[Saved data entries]

*** Begin section ***

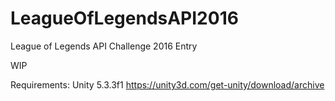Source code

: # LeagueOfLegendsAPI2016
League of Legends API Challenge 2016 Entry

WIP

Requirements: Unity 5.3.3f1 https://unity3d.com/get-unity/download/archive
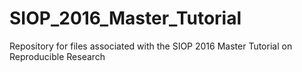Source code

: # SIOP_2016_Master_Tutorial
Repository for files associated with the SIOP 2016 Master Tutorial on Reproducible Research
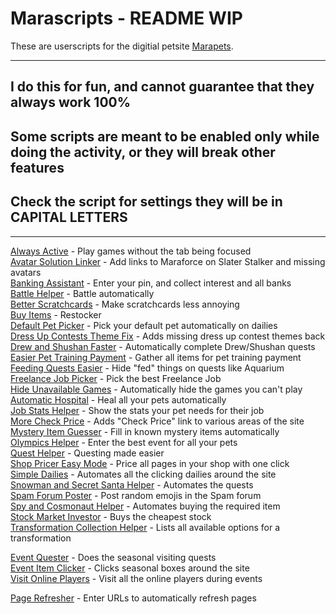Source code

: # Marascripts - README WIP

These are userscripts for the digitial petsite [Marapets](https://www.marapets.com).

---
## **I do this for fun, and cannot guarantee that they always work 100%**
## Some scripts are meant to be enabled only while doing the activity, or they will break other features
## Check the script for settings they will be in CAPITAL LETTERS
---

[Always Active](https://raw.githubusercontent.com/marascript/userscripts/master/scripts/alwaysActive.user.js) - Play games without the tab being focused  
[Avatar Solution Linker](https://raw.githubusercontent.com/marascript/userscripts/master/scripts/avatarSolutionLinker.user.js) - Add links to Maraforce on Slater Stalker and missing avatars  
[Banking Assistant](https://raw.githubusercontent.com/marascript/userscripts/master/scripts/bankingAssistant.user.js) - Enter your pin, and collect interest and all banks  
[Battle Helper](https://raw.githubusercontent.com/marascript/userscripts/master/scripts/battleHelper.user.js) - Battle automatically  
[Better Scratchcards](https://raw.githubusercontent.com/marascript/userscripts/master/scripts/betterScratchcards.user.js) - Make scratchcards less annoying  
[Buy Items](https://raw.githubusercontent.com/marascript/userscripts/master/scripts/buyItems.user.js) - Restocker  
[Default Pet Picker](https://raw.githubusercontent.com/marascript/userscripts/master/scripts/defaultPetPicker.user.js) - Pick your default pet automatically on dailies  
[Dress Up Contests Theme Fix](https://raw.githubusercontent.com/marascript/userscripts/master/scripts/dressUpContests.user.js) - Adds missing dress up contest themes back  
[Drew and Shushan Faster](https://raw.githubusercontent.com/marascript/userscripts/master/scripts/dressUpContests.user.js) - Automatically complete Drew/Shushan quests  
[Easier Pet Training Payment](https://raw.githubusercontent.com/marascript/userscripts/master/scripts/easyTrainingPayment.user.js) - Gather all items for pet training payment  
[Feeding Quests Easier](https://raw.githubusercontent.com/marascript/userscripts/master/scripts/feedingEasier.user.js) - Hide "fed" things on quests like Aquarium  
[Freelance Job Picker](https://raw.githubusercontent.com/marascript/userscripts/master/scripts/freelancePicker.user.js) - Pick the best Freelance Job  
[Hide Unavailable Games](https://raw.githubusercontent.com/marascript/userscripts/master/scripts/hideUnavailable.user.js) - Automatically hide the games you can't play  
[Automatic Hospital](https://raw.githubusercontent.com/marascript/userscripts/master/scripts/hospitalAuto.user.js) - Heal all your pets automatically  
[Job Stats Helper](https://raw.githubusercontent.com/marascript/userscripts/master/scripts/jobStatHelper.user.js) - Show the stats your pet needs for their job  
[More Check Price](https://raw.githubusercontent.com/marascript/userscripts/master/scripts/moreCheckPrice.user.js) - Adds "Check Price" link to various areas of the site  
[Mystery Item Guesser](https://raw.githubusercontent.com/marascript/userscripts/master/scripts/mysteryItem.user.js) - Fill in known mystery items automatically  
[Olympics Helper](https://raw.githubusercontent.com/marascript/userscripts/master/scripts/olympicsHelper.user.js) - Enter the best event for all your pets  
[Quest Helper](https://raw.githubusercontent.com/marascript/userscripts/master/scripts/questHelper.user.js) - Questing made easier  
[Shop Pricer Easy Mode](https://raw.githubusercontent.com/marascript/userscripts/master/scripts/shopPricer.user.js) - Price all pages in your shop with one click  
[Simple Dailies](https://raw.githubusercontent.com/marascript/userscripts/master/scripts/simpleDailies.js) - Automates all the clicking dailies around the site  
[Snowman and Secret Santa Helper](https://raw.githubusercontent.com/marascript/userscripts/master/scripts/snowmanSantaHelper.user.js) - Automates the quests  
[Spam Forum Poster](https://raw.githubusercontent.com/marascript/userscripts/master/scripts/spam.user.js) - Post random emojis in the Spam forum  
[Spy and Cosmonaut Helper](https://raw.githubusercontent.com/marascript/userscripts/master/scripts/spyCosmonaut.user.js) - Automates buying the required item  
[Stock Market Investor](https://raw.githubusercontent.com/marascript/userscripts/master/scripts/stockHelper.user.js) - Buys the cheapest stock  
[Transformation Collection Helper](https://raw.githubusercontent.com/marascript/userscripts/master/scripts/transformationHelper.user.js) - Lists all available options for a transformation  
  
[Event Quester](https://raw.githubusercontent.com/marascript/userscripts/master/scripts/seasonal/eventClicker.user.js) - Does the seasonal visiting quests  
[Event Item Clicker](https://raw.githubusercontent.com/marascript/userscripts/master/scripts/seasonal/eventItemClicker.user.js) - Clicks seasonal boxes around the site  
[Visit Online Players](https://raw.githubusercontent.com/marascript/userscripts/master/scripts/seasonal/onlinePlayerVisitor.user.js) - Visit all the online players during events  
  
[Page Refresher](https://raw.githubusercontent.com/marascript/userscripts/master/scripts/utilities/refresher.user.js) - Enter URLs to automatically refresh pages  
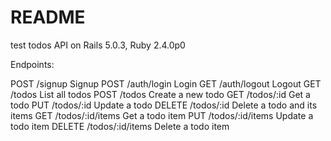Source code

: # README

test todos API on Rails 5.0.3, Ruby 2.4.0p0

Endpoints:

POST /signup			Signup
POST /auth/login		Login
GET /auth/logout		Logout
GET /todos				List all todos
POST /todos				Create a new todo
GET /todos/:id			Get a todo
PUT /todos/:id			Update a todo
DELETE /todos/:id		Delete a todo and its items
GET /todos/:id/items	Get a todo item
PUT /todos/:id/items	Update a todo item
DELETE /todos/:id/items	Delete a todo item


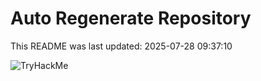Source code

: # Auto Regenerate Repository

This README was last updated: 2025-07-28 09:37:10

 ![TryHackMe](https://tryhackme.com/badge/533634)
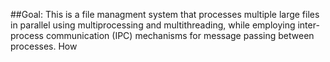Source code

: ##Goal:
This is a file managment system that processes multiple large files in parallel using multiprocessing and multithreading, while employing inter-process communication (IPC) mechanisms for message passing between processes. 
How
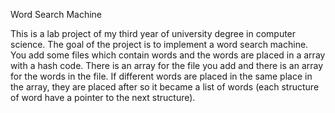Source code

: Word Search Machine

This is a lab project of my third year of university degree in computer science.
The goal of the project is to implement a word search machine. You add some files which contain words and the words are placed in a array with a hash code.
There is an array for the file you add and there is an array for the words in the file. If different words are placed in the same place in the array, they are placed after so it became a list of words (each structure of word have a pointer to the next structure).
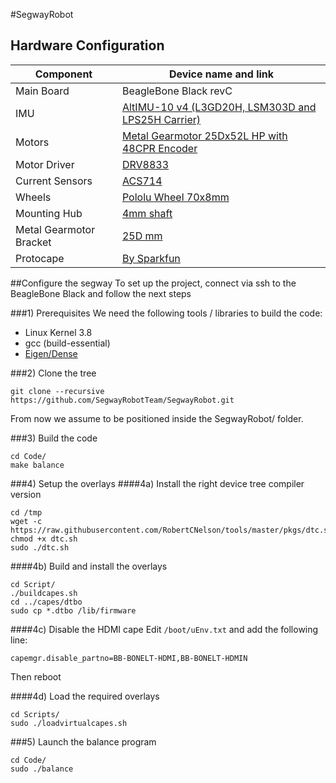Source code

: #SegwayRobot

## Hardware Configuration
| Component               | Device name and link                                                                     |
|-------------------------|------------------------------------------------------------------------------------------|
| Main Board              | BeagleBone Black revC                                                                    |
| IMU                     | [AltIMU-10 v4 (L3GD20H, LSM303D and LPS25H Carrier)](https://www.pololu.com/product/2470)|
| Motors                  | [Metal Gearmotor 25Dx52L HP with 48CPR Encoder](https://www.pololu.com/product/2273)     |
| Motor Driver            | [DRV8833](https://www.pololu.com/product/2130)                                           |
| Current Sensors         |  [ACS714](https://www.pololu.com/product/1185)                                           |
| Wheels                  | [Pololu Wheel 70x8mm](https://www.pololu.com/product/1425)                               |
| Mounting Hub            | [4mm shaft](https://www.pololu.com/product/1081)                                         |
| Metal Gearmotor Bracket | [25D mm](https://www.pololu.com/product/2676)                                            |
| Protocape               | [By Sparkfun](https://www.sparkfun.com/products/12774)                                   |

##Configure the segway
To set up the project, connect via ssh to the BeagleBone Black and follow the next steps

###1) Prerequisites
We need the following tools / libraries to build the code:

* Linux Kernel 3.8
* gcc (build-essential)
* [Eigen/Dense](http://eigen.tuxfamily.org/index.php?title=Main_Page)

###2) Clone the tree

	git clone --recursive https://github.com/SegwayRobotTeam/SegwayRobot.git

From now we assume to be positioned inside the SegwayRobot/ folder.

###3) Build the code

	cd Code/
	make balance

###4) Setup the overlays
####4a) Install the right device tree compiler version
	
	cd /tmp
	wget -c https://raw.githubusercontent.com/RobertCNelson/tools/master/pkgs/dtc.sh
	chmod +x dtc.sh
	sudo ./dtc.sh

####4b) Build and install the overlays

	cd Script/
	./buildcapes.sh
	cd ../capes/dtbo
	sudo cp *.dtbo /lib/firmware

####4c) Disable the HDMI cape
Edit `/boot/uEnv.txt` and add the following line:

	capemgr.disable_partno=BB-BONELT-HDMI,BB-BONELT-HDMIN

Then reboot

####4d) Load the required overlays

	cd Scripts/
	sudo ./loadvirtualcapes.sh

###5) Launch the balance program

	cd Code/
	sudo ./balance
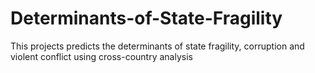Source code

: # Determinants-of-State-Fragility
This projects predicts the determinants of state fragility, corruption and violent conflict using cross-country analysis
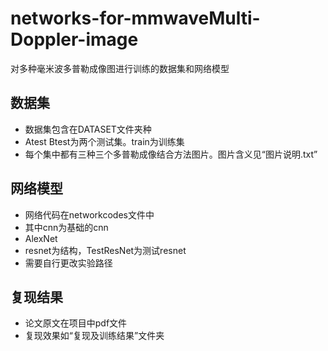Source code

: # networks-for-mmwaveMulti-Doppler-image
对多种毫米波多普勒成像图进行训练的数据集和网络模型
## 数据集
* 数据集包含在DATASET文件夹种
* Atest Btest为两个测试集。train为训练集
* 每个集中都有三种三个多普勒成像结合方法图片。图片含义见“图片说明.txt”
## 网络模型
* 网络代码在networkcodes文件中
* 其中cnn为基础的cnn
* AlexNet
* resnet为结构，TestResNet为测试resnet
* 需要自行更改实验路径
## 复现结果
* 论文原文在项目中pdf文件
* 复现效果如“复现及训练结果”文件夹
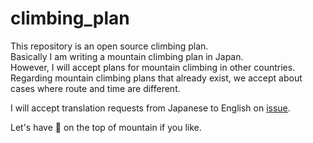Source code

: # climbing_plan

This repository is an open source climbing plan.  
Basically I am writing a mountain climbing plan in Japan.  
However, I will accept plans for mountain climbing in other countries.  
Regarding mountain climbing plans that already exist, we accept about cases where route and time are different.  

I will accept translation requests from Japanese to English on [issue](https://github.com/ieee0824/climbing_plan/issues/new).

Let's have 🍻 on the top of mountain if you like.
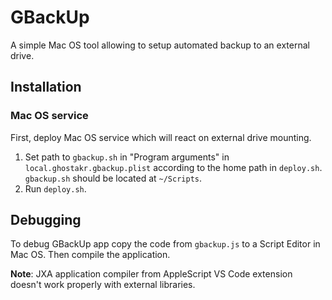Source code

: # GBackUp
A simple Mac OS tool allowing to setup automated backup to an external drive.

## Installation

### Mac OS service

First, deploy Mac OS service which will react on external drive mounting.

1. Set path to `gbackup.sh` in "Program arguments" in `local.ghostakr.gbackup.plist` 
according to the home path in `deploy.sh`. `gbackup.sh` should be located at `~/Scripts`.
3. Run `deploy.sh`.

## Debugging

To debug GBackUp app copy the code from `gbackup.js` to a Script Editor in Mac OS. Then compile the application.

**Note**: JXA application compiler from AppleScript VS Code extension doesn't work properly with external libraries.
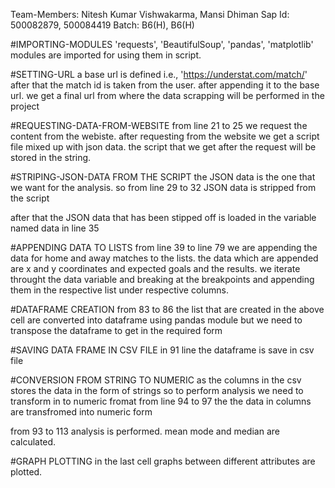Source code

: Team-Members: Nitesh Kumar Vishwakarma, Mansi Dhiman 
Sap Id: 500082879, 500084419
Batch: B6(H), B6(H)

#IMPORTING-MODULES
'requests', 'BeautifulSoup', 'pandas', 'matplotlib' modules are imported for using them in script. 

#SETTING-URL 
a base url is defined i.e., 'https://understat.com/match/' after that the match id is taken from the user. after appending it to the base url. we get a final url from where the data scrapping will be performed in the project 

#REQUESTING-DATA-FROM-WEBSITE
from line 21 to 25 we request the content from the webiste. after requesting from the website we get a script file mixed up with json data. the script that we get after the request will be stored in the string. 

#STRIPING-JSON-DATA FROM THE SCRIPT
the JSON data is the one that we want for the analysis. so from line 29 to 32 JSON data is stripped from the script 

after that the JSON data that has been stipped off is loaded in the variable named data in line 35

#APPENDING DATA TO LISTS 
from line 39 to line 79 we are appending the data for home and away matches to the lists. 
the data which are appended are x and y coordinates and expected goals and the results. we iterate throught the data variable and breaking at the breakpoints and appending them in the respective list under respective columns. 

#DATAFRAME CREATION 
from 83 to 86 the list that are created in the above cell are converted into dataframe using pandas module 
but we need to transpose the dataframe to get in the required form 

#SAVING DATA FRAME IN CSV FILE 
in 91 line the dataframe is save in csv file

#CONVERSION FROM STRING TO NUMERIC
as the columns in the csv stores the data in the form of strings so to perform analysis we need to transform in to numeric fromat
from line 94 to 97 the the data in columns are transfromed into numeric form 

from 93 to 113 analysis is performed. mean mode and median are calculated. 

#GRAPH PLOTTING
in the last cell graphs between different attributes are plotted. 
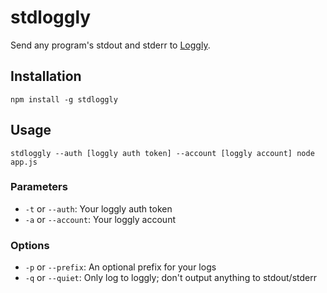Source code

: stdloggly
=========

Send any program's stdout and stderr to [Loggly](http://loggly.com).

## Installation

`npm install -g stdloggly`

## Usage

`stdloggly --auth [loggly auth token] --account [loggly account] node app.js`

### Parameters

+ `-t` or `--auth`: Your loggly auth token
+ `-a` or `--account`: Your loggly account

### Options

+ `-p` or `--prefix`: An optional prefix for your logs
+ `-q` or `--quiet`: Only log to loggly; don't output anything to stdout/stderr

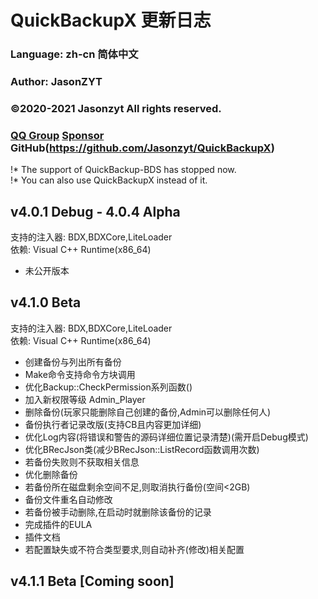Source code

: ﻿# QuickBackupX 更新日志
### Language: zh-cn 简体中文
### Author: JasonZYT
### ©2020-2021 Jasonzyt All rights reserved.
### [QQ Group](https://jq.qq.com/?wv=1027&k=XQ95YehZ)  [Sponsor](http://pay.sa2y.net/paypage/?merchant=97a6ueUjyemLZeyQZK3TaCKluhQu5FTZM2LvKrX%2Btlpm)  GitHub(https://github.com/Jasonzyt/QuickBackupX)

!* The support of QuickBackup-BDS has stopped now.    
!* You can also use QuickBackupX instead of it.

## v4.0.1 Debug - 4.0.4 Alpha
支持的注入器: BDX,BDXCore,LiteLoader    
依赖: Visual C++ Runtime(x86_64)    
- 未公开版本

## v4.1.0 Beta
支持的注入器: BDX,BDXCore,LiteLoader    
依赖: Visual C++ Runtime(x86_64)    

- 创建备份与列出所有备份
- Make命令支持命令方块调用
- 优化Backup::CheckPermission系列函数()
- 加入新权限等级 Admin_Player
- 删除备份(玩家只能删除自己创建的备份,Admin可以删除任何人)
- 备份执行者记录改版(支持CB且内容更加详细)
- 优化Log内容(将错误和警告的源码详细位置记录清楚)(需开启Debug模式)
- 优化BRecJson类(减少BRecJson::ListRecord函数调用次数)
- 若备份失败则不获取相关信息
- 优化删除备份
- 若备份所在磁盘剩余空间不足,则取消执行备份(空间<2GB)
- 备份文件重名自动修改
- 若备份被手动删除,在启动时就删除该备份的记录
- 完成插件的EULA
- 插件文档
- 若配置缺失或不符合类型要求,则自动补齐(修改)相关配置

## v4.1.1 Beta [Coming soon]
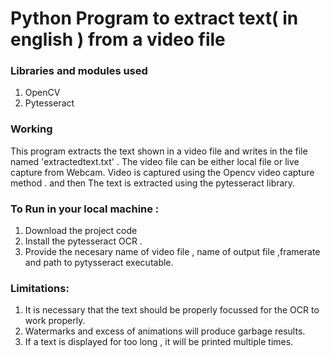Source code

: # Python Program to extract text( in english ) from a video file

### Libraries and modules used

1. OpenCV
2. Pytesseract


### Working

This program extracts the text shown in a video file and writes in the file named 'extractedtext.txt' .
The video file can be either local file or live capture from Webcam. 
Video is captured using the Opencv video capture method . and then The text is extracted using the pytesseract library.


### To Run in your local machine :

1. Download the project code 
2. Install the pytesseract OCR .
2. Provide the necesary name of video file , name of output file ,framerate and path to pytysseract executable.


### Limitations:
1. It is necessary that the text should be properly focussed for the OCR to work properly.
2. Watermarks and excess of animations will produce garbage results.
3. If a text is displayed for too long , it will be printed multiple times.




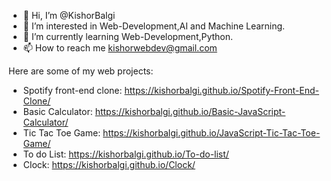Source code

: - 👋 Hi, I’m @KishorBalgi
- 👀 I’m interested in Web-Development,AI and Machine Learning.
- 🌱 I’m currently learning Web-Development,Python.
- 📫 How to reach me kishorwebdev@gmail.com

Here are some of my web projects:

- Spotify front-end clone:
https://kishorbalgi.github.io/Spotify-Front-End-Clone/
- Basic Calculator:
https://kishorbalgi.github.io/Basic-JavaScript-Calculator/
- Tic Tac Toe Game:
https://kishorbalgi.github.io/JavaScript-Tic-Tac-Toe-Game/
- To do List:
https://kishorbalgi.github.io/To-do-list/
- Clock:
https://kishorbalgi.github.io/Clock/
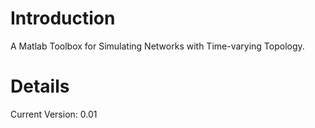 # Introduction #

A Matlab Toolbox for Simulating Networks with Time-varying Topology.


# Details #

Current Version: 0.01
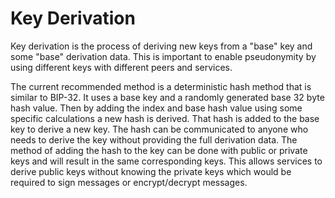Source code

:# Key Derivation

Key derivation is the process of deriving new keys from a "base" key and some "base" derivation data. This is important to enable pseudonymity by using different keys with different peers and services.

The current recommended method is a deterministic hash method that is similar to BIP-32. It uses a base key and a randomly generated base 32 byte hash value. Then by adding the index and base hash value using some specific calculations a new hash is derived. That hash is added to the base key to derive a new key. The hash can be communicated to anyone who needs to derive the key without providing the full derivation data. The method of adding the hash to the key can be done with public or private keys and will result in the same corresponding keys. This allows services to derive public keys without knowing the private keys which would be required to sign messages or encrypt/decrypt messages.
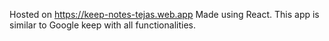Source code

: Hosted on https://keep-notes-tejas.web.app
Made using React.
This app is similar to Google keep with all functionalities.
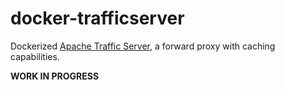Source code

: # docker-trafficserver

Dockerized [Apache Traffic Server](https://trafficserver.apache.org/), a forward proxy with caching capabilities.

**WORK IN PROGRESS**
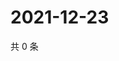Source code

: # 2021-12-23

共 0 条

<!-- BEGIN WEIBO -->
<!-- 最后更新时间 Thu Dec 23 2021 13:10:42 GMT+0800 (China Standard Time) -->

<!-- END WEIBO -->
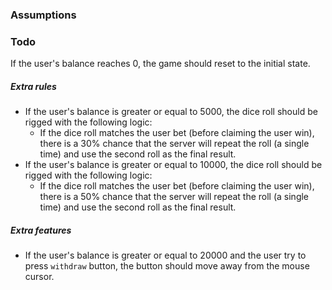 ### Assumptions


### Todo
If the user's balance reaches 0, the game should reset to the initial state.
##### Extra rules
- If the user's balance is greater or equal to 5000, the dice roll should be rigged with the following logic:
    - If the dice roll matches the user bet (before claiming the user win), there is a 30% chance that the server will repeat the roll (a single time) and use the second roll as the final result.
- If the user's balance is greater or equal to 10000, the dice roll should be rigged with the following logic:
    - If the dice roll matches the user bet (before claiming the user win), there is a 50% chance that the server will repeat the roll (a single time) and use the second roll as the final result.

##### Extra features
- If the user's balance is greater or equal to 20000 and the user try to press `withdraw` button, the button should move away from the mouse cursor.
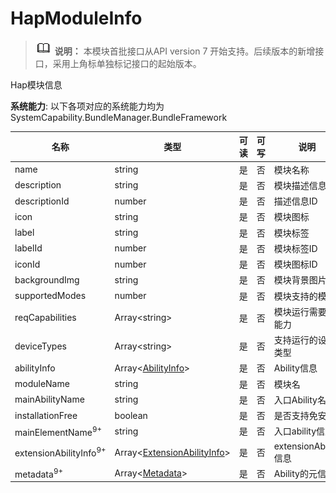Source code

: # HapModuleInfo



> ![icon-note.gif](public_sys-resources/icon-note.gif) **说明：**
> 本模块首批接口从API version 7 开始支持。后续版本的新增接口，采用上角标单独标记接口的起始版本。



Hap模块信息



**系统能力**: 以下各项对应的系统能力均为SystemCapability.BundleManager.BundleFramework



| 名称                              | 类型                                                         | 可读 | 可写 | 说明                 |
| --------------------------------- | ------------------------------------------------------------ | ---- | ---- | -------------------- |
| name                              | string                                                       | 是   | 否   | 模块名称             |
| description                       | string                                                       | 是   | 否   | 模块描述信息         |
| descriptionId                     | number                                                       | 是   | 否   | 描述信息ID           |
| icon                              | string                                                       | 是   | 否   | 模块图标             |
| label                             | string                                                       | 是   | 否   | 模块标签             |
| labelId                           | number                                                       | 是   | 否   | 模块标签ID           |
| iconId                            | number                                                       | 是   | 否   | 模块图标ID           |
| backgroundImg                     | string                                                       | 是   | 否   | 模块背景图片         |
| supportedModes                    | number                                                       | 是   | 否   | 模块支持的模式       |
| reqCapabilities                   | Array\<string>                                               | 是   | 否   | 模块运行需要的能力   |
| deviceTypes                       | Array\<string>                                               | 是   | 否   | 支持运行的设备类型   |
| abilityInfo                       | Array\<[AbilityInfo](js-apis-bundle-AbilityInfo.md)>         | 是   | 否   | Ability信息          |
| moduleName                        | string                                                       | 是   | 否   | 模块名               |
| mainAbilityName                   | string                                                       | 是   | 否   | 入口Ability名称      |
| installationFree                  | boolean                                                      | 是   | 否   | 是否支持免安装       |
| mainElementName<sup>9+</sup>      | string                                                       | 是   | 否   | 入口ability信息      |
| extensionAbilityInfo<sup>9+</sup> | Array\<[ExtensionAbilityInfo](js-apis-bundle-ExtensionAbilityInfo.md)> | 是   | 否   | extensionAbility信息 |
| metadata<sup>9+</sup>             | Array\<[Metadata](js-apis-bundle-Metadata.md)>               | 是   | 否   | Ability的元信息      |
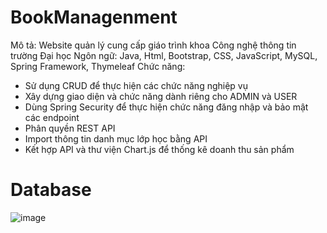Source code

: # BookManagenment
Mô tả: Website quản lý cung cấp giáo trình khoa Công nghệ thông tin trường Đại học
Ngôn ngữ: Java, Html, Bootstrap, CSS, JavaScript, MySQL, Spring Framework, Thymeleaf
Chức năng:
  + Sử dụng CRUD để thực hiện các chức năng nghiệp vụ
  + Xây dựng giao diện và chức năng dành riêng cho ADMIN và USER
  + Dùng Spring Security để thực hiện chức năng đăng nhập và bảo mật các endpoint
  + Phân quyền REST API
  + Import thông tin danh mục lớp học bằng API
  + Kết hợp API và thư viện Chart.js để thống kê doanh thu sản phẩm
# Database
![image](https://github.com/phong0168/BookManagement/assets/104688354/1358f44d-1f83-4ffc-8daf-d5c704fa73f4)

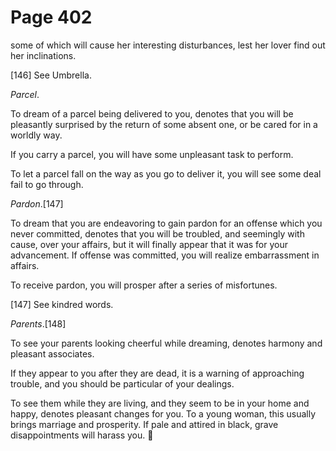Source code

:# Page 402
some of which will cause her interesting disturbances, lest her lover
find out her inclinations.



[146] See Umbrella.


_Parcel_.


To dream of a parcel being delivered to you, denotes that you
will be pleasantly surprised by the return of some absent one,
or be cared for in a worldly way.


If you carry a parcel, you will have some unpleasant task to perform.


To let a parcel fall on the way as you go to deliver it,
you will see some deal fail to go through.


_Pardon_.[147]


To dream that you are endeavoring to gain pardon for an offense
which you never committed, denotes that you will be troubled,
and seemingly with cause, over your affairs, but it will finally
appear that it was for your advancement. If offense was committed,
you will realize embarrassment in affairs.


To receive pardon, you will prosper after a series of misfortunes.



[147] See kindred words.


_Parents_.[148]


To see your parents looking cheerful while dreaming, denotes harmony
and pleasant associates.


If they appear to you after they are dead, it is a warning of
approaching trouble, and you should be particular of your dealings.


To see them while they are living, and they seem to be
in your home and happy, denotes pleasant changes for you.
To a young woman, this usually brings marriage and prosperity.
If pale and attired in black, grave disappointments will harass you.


*** End section ***

• Directions for this task:
The answer must consist solely of the lines from the first line of the data through the line containing "## **I do this", inclusive, reproduced exactly and without pictures.

• Answer section:
Source code

: # LeagueOfLegendsAPI2016
League of Legends API Challenge 2016 Entry

WIP

Requirements: Unity 5.3.3f1 https://unity3d.com/get-unity/download/archive
Source code

: # SIOP_2016_Master_Tutorial
Repository for files associated with the SIOP 2016 Master Tutorial on Reproducible Research
Source code

: # Marascripts - README WIP

These are userscripts for the digitial petsite [Marapets](https://www.marapets.com).

---
## **I do this for fun, and cannot guarantee that they always work 100%**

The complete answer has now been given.